Any new war will have to be fought without experienced non-commissioned officers or top special operations professionals. Studies now show that they haven’t simply given up on military service, but that an entire generation of American military is dead, dying or disabled.
Fewer Americans are willing to believe, willing to blindly follow, willing to die for what more and more now clearly see as wars for Wall Street.

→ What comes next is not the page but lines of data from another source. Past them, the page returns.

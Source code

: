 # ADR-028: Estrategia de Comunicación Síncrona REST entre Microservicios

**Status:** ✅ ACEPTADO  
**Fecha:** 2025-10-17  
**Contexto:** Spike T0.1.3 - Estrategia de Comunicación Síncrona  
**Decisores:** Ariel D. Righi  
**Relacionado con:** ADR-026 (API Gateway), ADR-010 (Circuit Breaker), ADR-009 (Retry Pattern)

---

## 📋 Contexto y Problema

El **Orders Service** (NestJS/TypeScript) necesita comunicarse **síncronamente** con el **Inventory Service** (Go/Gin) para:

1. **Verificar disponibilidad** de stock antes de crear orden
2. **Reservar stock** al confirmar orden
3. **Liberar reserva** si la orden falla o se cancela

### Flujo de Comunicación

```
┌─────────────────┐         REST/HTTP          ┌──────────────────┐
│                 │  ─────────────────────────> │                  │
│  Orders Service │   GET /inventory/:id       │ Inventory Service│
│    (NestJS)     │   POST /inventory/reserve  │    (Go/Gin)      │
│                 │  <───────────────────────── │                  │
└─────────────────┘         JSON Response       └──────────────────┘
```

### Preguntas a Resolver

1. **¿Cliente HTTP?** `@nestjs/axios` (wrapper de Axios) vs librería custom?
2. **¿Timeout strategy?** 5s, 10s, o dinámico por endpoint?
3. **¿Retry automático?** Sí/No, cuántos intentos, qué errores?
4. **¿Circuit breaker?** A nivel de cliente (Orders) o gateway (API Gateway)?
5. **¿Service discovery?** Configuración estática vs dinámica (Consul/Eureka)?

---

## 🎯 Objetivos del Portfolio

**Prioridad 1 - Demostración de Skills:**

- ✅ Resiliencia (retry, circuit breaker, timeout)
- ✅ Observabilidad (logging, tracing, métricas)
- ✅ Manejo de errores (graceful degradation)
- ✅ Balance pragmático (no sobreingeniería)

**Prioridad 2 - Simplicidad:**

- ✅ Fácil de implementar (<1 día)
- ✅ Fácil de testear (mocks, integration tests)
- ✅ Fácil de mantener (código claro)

Perhaps the most carefully hidden impact on America’s ability to wage war is the epidemic of military/veteran suicides, numbers far more than anyone imagined. Current suicide numbers actually exceed the total combat deaths from both the Vietnam and Korean wars.
Current “Epic Failure”
There is a reason that American troop deployments into Poland and Latvia are so pitiful, despite the fact that nearly all US troops are out of the Middle East. America’s “war games” deployment meant to intimidate Putin’s Russia accentuates a frightening fact few are aware of. America’s trained military “inventory” is nearly totally depleted.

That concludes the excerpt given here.